Cancer patients in Canada got weak doses of chemo drugs

Ontario, Canada - Close to 1,200 patients in Canada got lower-than-intended doses of chemotherapy drugs, officials said Tuesday, in a case that is sure to upset those patients and raise concerns about how potentially life-saving drugs are handled.

Cancer Care Ontario, a government agency, reported that 990 patients were affected at four hospitals: London Health Sciences Centre, Windsor Regional Hospital, Lakeridge Health and Peterborough Regional Health Centre.

Another 186 patients were underdosed at Saint John Regional Hospital in New Brunswick, said hospital spokeswoman Janet Hogan.

The drugs in question were bought by the hospitals from a supplier that produces and labels the medications, according to Cancer Care Ontario.

The supplier was identified as Marchese Hospital Solutions, a company spokesman said.

"We are, of course deeply concerned whenever any question is raised about the quality of our work," the company said in a statement. "Our preliminary investigation of this issue leads us to be confident that we have met the quality specifications of the contract we are honored to have been awarded."

The problem, which involved cyclophosphamide and gemcitabine, was discovered late last month.

Cyclophosphamide is typically used to treat cancer of the ovaries, breast, blood and lymph system, while gemcitabine can be used in the treatment of breast, ovarian, pancreatic and lung cancers.

"It's important to note that chemotherapy preparation and delivery is a complex process and as a result of this complexity, there are sources for potential error," Dr. Carol Sawka, vice president of clinical programs and quality initiatives at Cancer Care Ontario, said in a statement.

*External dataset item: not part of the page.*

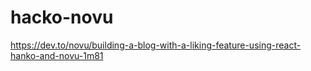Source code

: # hacko-novu

https://dev.to/novu/building-a-blog-with-a-liking-feature-using-react-hanko-and-novu-1m81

"In Ontario, we have put in many steps to minimize these potential sources of error and we will continue to ensure that patient safety and high quality care are the focus and the strength of the system."

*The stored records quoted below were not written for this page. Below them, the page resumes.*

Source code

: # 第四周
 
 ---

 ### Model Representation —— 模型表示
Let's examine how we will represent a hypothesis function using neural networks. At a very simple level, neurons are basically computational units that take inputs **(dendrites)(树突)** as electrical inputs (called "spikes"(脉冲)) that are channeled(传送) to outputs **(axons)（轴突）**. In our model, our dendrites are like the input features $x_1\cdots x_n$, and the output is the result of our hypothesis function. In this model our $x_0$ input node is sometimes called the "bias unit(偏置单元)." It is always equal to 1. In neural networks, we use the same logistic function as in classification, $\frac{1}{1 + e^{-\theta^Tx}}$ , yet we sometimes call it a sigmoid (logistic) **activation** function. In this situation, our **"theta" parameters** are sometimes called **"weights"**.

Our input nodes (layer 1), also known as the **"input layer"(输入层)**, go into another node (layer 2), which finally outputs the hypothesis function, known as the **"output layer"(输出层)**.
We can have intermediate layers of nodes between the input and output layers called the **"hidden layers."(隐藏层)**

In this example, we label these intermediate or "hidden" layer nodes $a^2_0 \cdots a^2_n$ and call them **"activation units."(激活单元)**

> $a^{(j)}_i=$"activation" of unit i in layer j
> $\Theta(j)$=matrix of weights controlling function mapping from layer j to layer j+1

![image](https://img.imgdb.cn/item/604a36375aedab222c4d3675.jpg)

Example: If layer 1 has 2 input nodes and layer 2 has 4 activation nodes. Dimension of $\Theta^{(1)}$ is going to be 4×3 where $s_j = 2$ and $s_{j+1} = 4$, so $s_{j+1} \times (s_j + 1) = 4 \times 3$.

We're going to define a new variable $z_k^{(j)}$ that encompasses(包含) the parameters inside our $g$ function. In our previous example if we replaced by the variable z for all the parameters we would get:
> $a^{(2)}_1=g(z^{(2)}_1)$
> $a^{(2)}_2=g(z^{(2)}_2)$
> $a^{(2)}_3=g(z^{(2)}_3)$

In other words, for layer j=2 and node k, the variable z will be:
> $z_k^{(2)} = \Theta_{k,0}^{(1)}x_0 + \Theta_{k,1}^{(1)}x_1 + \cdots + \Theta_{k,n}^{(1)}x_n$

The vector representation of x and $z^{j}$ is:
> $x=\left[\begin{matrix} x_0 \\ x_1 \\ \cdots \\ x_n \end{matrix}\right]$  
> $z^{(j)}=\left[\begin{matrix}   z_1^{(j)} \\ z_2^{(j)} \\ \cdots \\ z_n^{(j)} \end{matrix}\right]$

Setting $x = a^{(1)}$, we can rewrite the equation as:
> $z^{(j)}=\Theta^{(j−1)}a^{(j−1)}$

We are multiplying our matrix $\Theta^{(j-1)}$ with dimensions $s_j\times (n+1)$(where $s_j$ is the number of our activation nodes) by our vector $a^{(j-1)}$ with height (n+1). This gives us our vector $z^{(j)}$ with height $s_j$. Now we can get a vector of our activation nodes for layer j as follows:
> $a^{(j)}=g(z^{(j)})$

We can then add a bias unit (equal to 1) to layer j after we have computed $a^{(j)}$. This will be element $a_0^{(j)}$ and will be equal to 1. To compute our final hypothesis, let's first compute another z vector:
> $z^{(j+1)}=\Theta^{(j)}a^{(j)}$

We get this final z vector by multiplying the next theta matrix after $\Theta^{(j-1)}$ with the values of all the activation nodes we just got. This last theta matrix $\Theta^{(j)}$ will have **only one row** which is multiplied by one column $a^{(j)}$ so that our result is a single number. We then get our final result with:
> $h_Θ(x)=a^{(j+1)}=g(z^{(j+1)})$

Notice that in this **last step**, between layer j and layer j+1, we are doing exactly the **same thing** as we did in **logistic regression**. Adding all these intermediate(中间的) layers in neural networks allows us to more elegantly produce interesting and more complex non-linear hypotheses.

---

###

Sawka provided more details on the case when she spoke to CNN and CNN affiliate CTV.

She said the problem with the drugs, which are administered intravenously, was first identified by a pharmacy technician.

"We're working with the hospitals and will be working with the supplier to really go over this very, very carefully and try to determine the cause of the error," Sawka told CNN.

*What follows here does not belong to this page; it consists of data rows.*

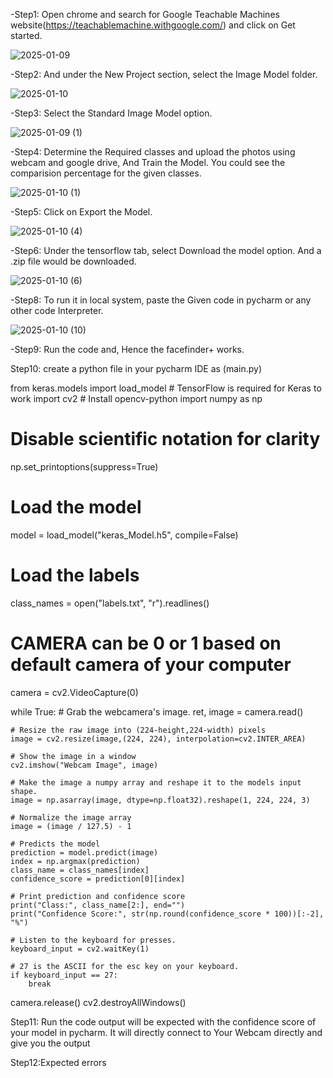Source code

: -Step1: Open chrome and search for Google Teachable Machines website(https://teachablemachine.withgoogle.com/) and click on Get started. 

![2025-01-09](https://github.com/user-attachments/assets/a47946d7-b21a-4719-a0a2-58767be39888)


-Step2: And under the New Project section, select the Image Model folder.

![2025-01-10](https://github.com/user-attachments/assets/cb2c3ee2-b959-4149-b727-b88df79302c7)


-Step3: Select the Standard Image Model option.

![2025-01-09 (1)](https://github.com/user-attachments/assets/a43bc4bd-02d6-4266-ba97-3f65329c9fde)


-Step4: Determine the Required classes and upload the photos using webcam and google drive, And Train the Model. You could see the comparision percentage for the given classes.

![2025-01-10 (1)](https://github.com/user-attachments/assets/c1dd753c-cce3-497c-8c26-bb44d02b5750)


-Step5: Click on Export the Model.

![2025-01-10 (4)](https://github.com/user-attachments/assets/8f025611-6f8c-4228-9557-7c971ac79f90)


-Step6: Under the tensorflow tab, select Download the model option. And a .zip file would be downloaded. 

![2025-01-10 (6)](https://github.com/user-attachments/assets/c3da9765-1744-4e80-b75b-c9291de9ed6f)


-Step8: To run it in local system, paste the Given code in pycharm or any other code Interpreter.

![2025-01-10 (10)](https://github.com/user-attachments/assets/9e78cf89-5b15-4c65-bf54-3ab234e459f5)


-Step9: Run the code and, Hence the facefinder+ works.

Step10: create a python file in your pycharm IDE as (main.py)

from keras.models import load_model  # TensorFlow is required for Keras to work
import cv2  # Install opencv-python
import numpy as np

# Disable scientific notation for clarity
np.set_printoptions(suppress=True)

# Load the model
model = load_model("keras_Model.h5", compile=False)

# Load the labels
class_names = open("labels.txt", "r").readlines()

# CAMERA can be 0 or 1 based on default camera of your computer
camera = cv2.VideoCapture(0)

while True:
    # Grab the webcamera's image.
    ret, image = camera.read()

    # Resize the raw image into (224-height,224-width) pixels
    image = cv2.resize(image,(224, 224), interpolation=cv2.INTER_AREA)

    # Show the image in a window
    cv2.imshow("Webcam Image", image)

    # Make the image a numpy array and reshape it to the models input shape.
    image = np.asarray(image, dtype=np.float32).reshape(1, 224, 224, 3)

    # Normalize the image array
    image = (image / 127.5) - 1

    # Predicts the model
    prediction = model.predict(image)
    index = np.argmax(prediction)
    class_name = class_names[index]
    confidence_score = prediction[0][index]

    # Print prediction and confidence score
    print("Class:", class_name[2:], end="")
    print("Confidence Score:", str(np.round(confidence_score * 100))[:-2], "%")

    # Listen to the keyboard for presses.
    keyboard_input = cv2.waitKey(1)

    # 27 is the ASCII for the esc key on your keyboard.
    if keyboard_input == 27:
        break

camera.release()
cv2.destroyAllWindows()

 Step11: Run the code output will be expected with the confidence score of your model in pycharm. It will directly connect to Your Webcam directly and give you the output

 Step12:Expected errors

She declined to speculate on what the consequences might be for patients, stressing that each person and each treatment is different.

Speaking to CTV, Sawka estimated that the range of underdosing was from 3% to 20% less than what it should have been.

Affected patients and their families are being notified of the error this week.

"We want to learn from it. We want to make sure it never happens again," Sawka told the affiliate.